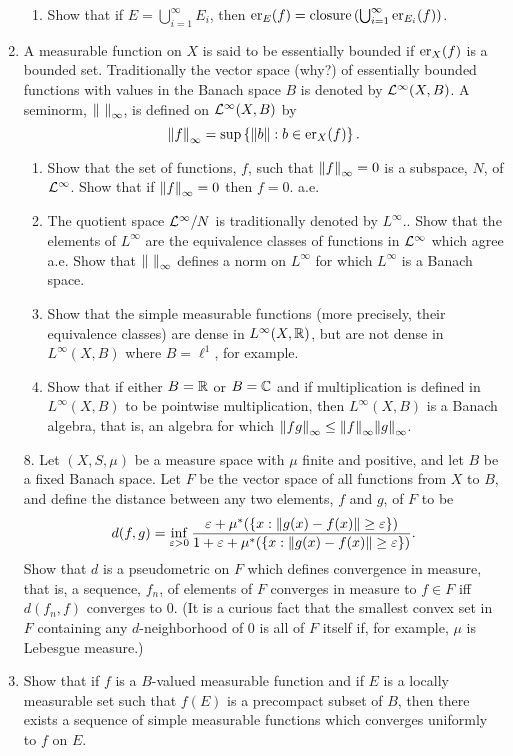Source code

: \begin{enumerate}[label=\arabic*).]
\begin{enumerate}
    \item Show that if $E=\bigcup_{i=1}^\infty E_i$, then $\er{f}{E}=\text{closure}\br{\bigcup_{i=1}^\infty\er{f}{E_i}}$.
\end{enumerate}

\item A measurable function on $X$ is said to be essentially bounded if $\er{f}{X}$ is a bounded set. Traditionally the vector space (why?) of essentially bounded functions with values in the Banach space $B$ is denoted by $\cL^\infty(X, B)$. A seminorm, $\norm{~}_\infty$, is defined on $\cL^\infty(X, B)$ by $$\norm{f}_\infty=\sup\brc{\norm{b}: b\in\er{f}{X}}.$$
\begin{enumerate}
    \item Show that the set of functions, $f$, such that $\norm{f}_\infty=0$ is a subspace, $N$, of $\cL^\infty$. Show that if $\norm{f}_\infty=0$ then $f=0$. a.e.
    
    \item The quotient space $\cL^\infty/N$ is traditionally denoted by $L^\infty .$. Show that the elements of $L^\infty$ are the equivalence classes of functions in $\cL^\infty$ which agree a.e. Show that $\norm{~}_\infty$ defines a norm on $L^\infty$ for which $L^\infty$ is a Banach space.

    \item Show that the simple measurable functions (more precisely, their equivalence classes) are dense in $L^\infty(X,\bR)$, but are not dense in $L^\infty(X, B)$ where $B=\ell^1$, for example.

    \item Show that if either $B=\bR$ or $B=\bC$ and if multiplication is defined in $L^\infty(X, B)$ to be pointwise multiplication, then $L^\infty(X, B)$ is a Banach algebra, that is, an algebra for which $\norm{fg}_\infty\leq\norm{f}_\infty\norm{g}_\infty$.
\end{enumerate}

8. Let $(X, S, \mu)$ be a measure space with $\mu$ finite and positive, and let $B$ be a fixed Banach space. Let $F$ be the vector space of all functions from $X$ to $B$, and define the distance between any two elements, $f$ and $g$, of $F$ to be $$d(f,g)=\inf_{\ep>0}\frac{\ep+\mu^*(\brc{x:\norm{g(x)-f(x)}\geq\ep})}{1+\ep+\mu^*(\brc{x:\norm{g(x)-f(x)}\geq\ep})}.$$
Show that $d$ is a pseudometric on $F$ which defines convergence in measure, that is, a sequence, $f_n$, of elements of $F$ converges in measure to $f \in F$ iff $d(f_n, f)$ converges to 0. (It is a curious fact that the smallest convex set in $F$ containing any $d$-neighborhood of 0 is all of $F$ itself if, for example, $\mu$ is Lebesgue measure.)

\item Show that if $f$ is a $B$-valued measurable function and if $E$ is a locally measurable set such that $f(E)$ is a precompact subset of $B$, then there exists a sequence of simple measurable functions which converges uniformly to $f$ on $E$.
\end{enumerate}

--

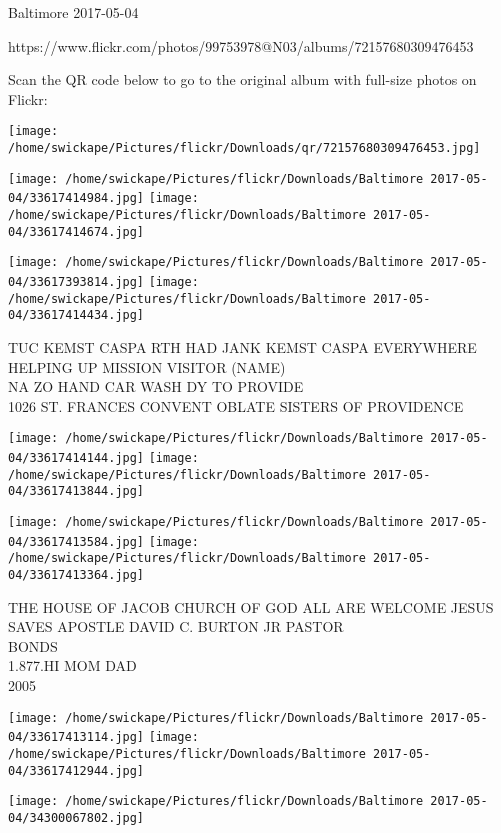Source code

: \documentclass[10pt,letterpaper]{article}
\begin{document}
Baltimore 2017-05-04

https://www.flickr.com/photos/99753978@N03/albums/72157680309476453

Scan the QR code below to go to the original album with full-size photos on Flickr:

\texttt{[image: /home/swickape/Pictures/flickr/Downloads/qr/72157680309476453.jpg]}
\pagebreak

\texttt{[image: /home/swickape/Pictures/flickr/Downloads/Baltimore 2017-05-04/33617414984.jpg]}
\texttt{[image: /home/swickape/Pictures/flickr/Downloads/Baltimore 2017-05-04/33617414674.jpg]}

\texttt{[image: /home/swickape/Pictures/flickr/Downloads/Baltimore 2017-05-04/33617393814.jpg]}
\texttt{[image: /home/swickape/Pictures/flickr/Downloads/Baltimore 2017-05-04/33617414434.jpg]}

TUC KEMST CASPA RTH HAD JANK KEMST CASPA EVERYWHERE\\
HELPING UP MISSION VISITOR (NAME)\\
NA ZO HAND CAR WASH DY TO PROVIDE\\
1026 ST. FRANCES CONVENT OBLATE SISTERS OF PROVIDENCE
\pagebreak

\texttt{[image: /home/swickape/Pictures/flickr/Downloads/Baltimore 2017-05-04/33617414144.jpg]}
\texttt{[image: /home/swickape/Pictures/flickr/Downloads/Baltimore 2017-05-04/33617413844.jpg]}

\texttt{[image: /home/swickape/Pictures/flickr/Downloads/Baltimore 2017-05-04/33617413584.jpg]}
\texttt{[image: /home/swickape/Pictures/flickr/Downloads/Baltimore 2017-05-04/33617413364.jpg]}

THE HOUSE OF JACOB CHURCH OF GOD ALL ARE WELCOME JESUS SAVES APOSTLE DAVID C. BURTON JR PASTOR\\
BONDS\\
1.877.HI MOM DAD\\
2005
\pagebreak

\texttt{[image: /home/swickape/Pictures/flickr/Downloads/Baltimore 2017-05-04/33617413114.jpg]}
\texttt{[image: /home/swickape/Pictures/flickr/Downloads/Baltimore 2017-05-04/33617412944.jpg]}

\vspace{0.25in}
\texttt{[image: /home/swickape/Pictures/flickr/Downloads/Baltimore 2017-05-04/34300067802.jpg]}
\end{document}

**EXERCISE DESCRIPTION:**
Look for the string "Banach" in the data above and return every line that has it.

**RESPONSE FOR THIS EXERCISE:**
\item A measurable function on $X$ is said to be essentially bounded if $\er{f}{X}$ is a bounded set. Traditionally the vector space (why?) of essentially bounded functions with values in the Banach space $B$ is denoted by $\cL^\infty(X, B)$. A seminorm, $\norm{~}_\infty$, is defined on $\cL^\infty(X, B)$ by $$\norm{f}_\infty=\sup\brc{\norm{b}: b\in\er{f}{X}}.$$
    \item The quotient space $\cL^\infty/N$ is traditionally denoted by $L^\infty .$. Show that the elements of $L^\infty$ are the equivalence classes of functions in $\cL^\infty$ which agree a.e. Show that $\norm{~}_\infty$ defines a norm on $L^\infty$ for which $L^\infty$ is a Banach space.
    \item Show that if either $B=\bR$ or $B=\bC$ and if multiplication is defined in $L^\infty(X, B)$ to be pointwise multiplication, then $L^\infty(X, B)$ is a Banach algebra, that is, an algebra for which $\norm{fg}_\infty\leq\norm{f}_\infty\norm{g}_\infty$.
8. Let $(X, S, \mu)$ be a measure space with $\mu$ finite and positive, and let $B$ be a fixed Banach space. Let $F$ be the vector space of all functions from $X$ to $B$, and define the distance between any two elements, $f$ and $g$, of $F$ to be $$d(f,g)=\inf_{\ep>0}\frac{\ep+\mu^*(\brc{x:\norm{g(x)-f(x)}\geq\ep})}{1+\ep+\mu^*(\brc{x:\norm{g(x)-f(x)}\geq\ep})}.$$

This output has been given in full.